Prerequisite knowledge

  • Experience with developing an AI project

What you'll learn

  • Explore knowledge graphs and see how they are used at Accenture

Description

Most of today’s AI is narrow and fit for purpose, and we do not reuse the lessons learned across use cases. Even where we might reapply the same techniques, in each implementation AI practitioners retune those techniques anew. Indeed, much of the work is specific to the particulars of the available data and use case. But many times, the questions and the techniques are the same (e.g., to predict failure, to prescribe the bill of materials or work plan, or to advise users via virtual agents).

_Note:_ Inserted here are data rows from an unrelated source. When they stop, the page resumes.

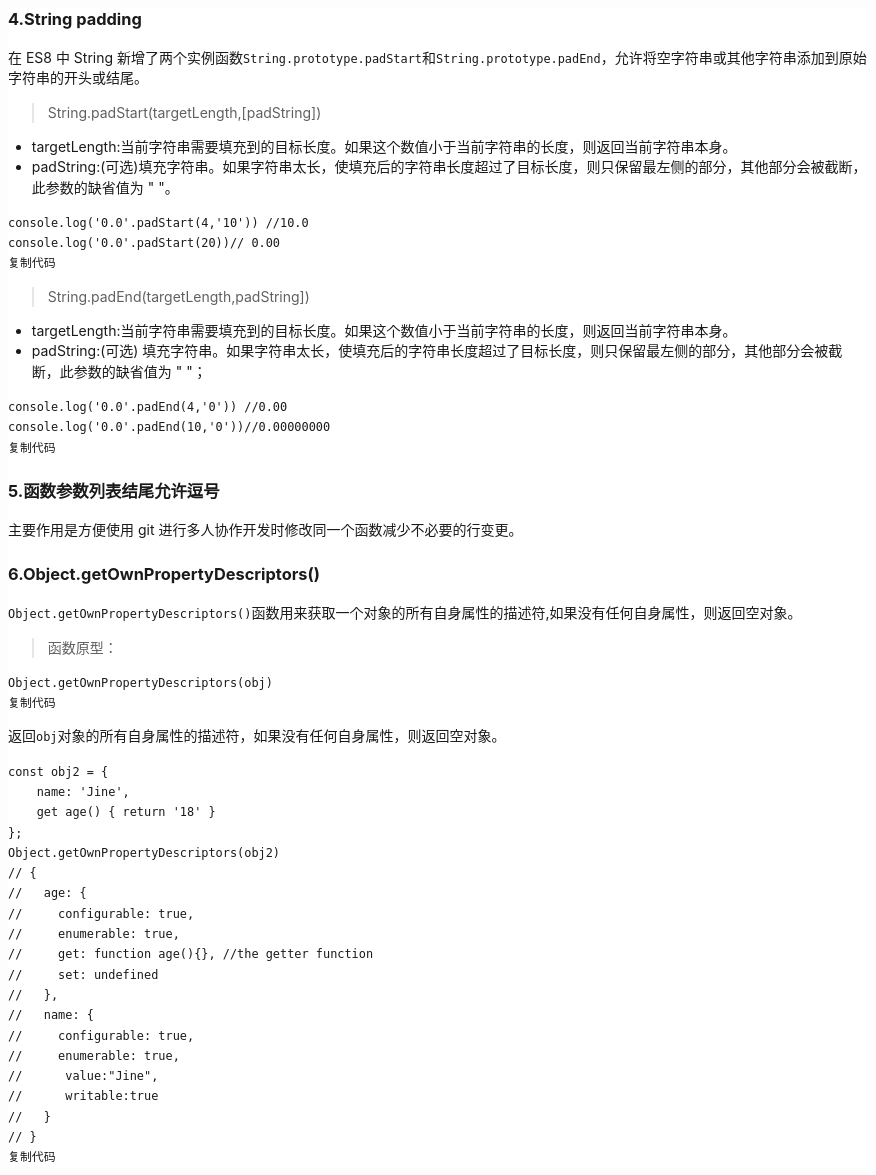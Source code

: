 ### 4.String padding

在 ES8 中 String 新增了两个实例函数`String.prototype.padStart`和`String.prototype.padEnd`，允许将空字符串或其他字符串添加到原始字符串的开头或结尾。

> String.padStart(targetLength,[padString])

- targetLength:当前字符串需要填充到的目标长度。如果这个数值小于当前字符串的长度，则返回当前字符串本身。
- padString:(可选)填充字符串。如果字符串太长，使填充后的字符串长度超过了目标长度，则只保留最左侧的部分，其他部分会被截断，此参数的缺省值为 " "。

```
console.log('0.0'.padStart(4,'10')) //10.0
console.log('0.0'.padStart(20))// 0.00
复制代码
```

> String.padEnd(targetLength,padString])

- targetLength:当前字符串需要填充到的目标长度。如果这个数值小于当前字符串的长度，则返回当前字符串本身。
- padString:(可选) 填充字符串。如果字符串太长，使填充后的字符串长度超过了目标长度，则只保留最左侧的部分，其他部分会被截断，此参数的缺省值为 " "；

```
console.log('0.0'.padEnd(4,'0')) //0.00
console.log('0.0'.padEnd(10,'0'))//0.00000000
复制代码
```

### 5.函数参数列表结尾允许逗号

主要作用是方便使用 git 进行多人协作开发时修改同一个函数减少不必要的行变更。

### 6.Object.getOwnPropertyDescriptors()

`Object.getOwnPropertyDescriptors()`函数用来获取一个对象的所有自身属性的描述符,如果没有任何自身属性，则返回空对象。

> 函数原型：

```
Object.getOwnPropertyDescriptors(obj)
复制代码
```

返回`obj`对象的所有自身属性的描述符，如果没有任何自身属性，则返回空对象。

```
const obj2 = {
	name: 'Jine',
	get age() { return '18' }
};
Object.getOwnPropertyDescriptors(obj2)
// {
//   age: {
//     configurable: true,
//     enumerable: true,
//     get: function age(){}, //the getter function
//     set: undefined
//   },
//   name: {
//     configurable: true,
//     enumerable: true,
//		value:"Jine",
//		writable:true
//   }
// }
复制代码
```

Teresa Tung and Jean-Luc Chatelain describe the technology and organizational ways of working being applied across Accenture that creates a framework for the reapplication of knowledge, automated application of the techniques, and self-learning to optimize—meaning we can reuse AI knowledge and configurations across use cases and across clients.

At the heart of this solution is domain knowledge—the technology proven to scale with internet search—to capture domain-specific particulars. The knowledge graph is the structure that encapsulates the human knowledge of an industry domain and captures the lessons learned.

Teresa and Jean-Luc explain how domain knowledge graphs can bring the same democratized experience to enterprise AI, allowing for bootstrapping the AI system to reason about what can be reused and how and for self-learning what works and what doesn’t. They then explore other applications of knowledge graphs in oil and gas, financial services, and enterprise IT.

Photo of Teresa Tung

Teresa Tung

Accenture

Teresa Tung is a managing director at Accenture, where she’s responsible for taking the best-of-breed next-generation software architecture solutions from industry, startups, and academia and evaluating their impact on Accenture’s clients through building experimental prototypes and delivering pioneering pilot engagements. Teresa leads R&D on platform architecture for the internet of things and works on real-time streaming analytics, semantic modeling, data virtualization, and infrastructure automation for Accenture’s Applied Intelligence Platform. Teresa is Accenture’s most prolific inventor with 170+ patent and applications. She holds a PhD in electrical engineering and computer science from the University of California, Berkeley.

Photo of Jean-Luc Chatelain

Jean-Luc Chatelain

Accenture

Jean-Luc Chatelain is a managing director for Accenture Digital and the CTO for Accenture Applied Intelligence, where he focuses on helping Accenture customers become information-powered enterprises by architecting state-of-the-art big data solutions. Previously, Jean-Luc was the executive vice president of strategy and technology for DataDirect Networks Inc. (DDN), the world’s largest privately held big data storage company, where he led the company’s R&D efforts and was responsible for corporate and technology strategy; a Hewlett-Packard fellow and vice president and CTO of information optimization responsible for leading HP’s information management and business analytics strategy; founder and CTO of Persist Technologies (acquired by HP), a leader in hyperscale grid storage and archiving solutions whose technology is the basis of the HP Information Archiving Platform IAP; and CTO and senior vice president of strategic corporate development at Zantaz, a leading service provider of information archiving solutions for the financial industry, where he played an instrumental role in the development of the company’s services and raised millions of dollars in capital for international expansion. He has been a board member of DDN since 2007. Jean-Luc studied computer science and electrical engineering in France and business at Emory University’s Goizueta Executive Business School. He is bilingual in French and English and has also studied Russian and classical Greek.